Guest Christie Banks Posted March 23, 2001 Posted March 23, 2001 We have a top heavy 401K plan which has a last day of year requirement to receive matching or profit sharing contributions. Does this have any effect on whether employees receive a top heavy contribution? (ie if participant terminated by the end of year and thus doesn't receive a match or PS contribution, do they still have to receive a top heavy contribution?)
Guest mo again Posted March 23, 2001 Posted March 23, 2001 A plan may require last day employment for top heavy contribution purposes. You will need to check the allocation language to see if yours does.
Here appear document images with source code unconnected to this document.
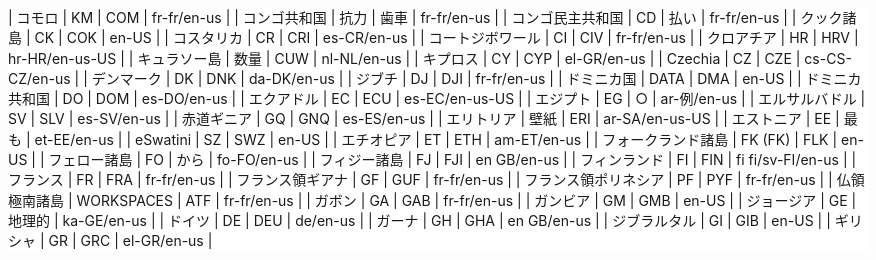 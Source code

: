 | コモロ                                  | KM                       | COM                      | fr-fr/en-us                         |
| コンゴ共和国                                    | 抗力                       | 歯車                      | fr-fr/en-us                         |
| コンゴ民主共和国                              | CD                       | 払い                      | fr-fr/en-us                         |
| クック諸島                             | CK                       | COK                      | en-US                                 |
| コスタリカ                               | CR                       | CRI                      | es-CR/en-us                         |
| コートジボワール                            | CI                       | CIV                      | fr-fr/en-us                         |
| クロアチア                                  | HR                       | HRV                      | hr-HR/en-us-US                         |
| キュラソー島                                  | 数量                       | CUW                      | nl-NL/en-us                         |
| キプロス                                   | CY                       | CYP                      | el-GR/en-us                         |
| Czechia                                  | CZ                       | CZE                      | cs-CS-CZ/en-us                         |
| デンマーク                                  | DK                       | DNK                      | da-DK/en-us                         |
| ジブチ                                 | DJ                       | DJI                      | fr-fr/en-us                         |
| ドミニカ国                                 | DATA                       | DMA                      | en-US                                 |
| ドミニカ共和国                       | DO                       | DOM                      | es-DO/en-us                         |
| エクアドル                                  | EC                       | ECU                      | es-EC/en-us-US                         |
| エジプト                                    | EG                       | ○                      | ar-例/en-us                         |
| エルサルバドル                              | SV                       | SLV                      | es-SV/en-us                         |
| 赤道ギニア                        | GQ                       | GNQ                      | es-ES/en-us                         |
| エリトリア                                  | 壁紙                       | ERI                      | ar-SA/en-us-US                         |
| エストニア                                  | EE                       | 最も                      | et-EE/en-us                         |
| eSwatini                                 | SZ                       | SWZ                      | en-US                                 |
| エチオピア                                 | ET                       | ETH                      | am-ET/en-us                         |
| フォークランド諸島                         | FK (FK)                       | FLK                      | en-US                                 |
| フェロー諸島                            | FO                       | から                      | fo-FO/en-us                         |
| フィジー諸島                                     | FJ                       | FJI                      | en GB/en-us                         |
| フィンランド                                  | FI                       | FIN                      | fi fi/sv-FI/en-us                 |
| フランス                                   | FR                       | FRA                      | fr-fr/en-us                         |
| フランス領ギアナ                            | GF                       | GUF                      | fr-fr/en-us                         |
| フランス領ポリネシア                         | PF                       | PYF                      | fr-fr/en-us                         |
| 仏領極南諸島              | WORKSPACES                       | ATF                      | fr-fr/en-us                         |
| ガボン                                    | GA                       | GAB                      | fr-fr/en-us                         |
| ガンビア                                   | GM                       | GMB                      | en-US                                 |
| ジョージア                                  | GE                       | 地理的                      | ka-GE/en-us                         |
| ドイツ                                  | DE                       | DEU                      | de/en-us                         |
| ガーナ                                    | GH                       | GHA                      | en GB/en-us                         |
| ジブラルタル                                | GI                       | GIB                      | en-US                                 |
| ギリシャ                                   | GR                       | GRC                      | el-GR/en-us                         | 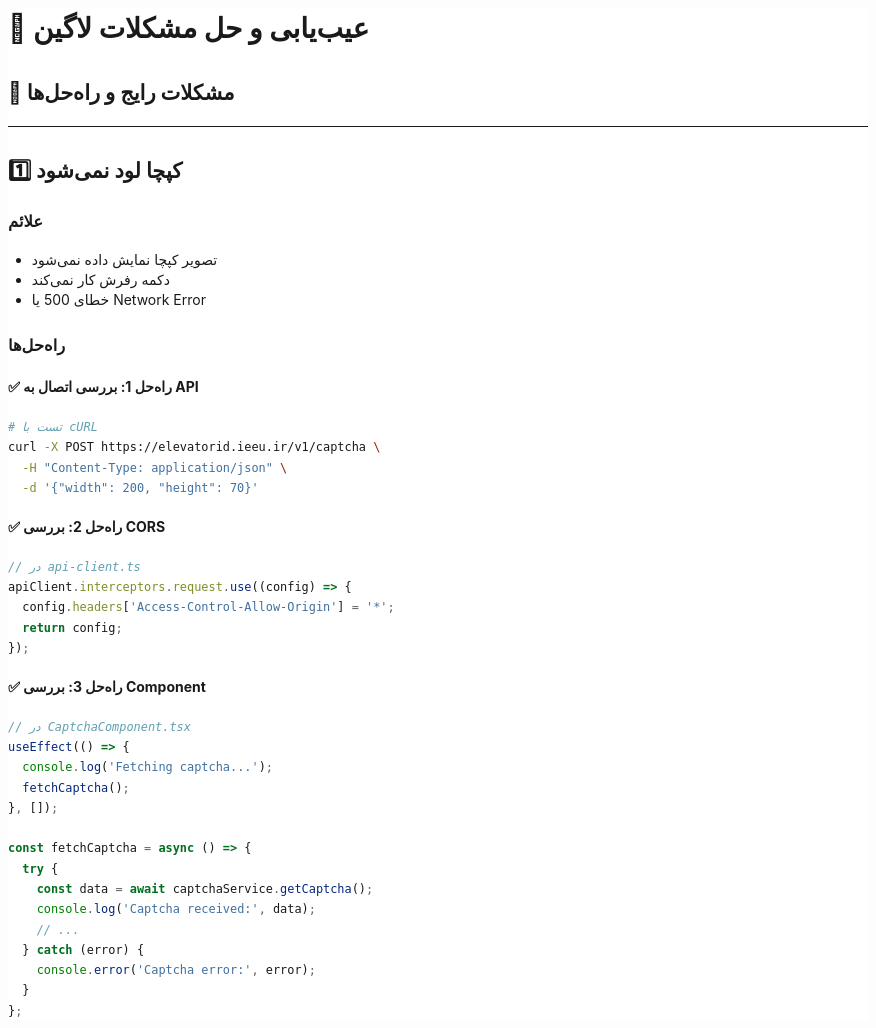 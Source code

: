 # 🔧 عیب‌یابی و حل مشکلات لاگین

## 🚨 مشکلات رایج و راه‌حل‌ها

---

## 1️⃣ کپچا لود نمی‌شود

### علائم
- تصویر کپچا نمایش داده نمی‌شود
- دکمه رفرش کار نمی‌کند
- خطای 500 یا Network Error

### راه‌حل‌ها

#### ✅ راه‌حل 1: بررسی اتصال به API
```bash
# تست با cURL
curl -X POST https://elevatorid.ieeu.ir/v1/captcha \
  -H "Content-Type: application/json" \
  -d '{"width": 200, "height": 70}'
```

#### ✅ راه‌حل 2: بررسی CORS
```typescript
// در api-client.ts
apiClient.interceptors.request.use((config) => {
  config.headers['Access-Control-Allow-Origin'] = '*';
  return config;
});
```

#### ✅ راه‌حل 3: بررسی Component
```typescript
// در CaptchaComponent.tsx
useEffect(() => {
  console.log('Fetching captcha...');
  fetchCaptcha();
}, []);

const fetchCaptcha = async () => {
  try {
    const data = await captchaService.getCaptcha();
    console.log('Captcha received:', data);
    // ...
  } catch (error) {
    console.error('Captcha error:', error);
  }
};
```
Guest Posted March 23, 2001 Posted March 23, 2001 as Mo indicated, no, such employees usually do not receive (nor are they required to receive) anything. [if it was a DB plan the answer is different - if they worked 1000 hours they would receive the minimum] remember though, if they worked over 500 hours they must be treated as includable and not benefiting for coverage purposes. for the schedule T, ees receiving a top heavy are treated as benefiting, even though they may receive a smaller % of pay. At that point, you have, for all practical purposes, a plan in need of cross testing, since you have two classes of employees - one group receiving one % of pay, and another group receiving 3% of pay.
Richard Anderson Posted March 23, 2001 Posted March 23, 2001 Tom, I don't understand what you mean here: "At that point, you have, for all practical purposes, a plan in need of cross testing, since you have two classes of employees - one group receiving one % of pay, and another group receiving 3% of pay." Assuming the plan wishes to satisfy 401(a)(4) using the safe harbor, the plan must pass 410(B) by considering those who receive only the top heavy contribution as not benefiting. If it passes 410(B) this way, no further testing is required. Otherwise, the 401(a)(4) safe harbor can not be relied on. Do you agree?
Guest Posted March 23, 2001 Posted March 23, 2001 yes. as long as you can pass the ratio % test (or avg ben test by treating the 3% groups as 'not benefiting') The main point of my original comment was the following: for schedule T, regs say you treat everyone, no matter what they got as benefitting. Lets say the ratio = 100%. But lets say 4 of 10 NHCEs received top heavy only. I wanted to make the point that you are not necessarily finished at that point. Under a(4) you fail ratio % test, and now must pass avg ben % test. If you fail that, think of your plan as being a class plan, with two groups - one at 3% and a class with all others. proceed from there. sorry for not being clearer.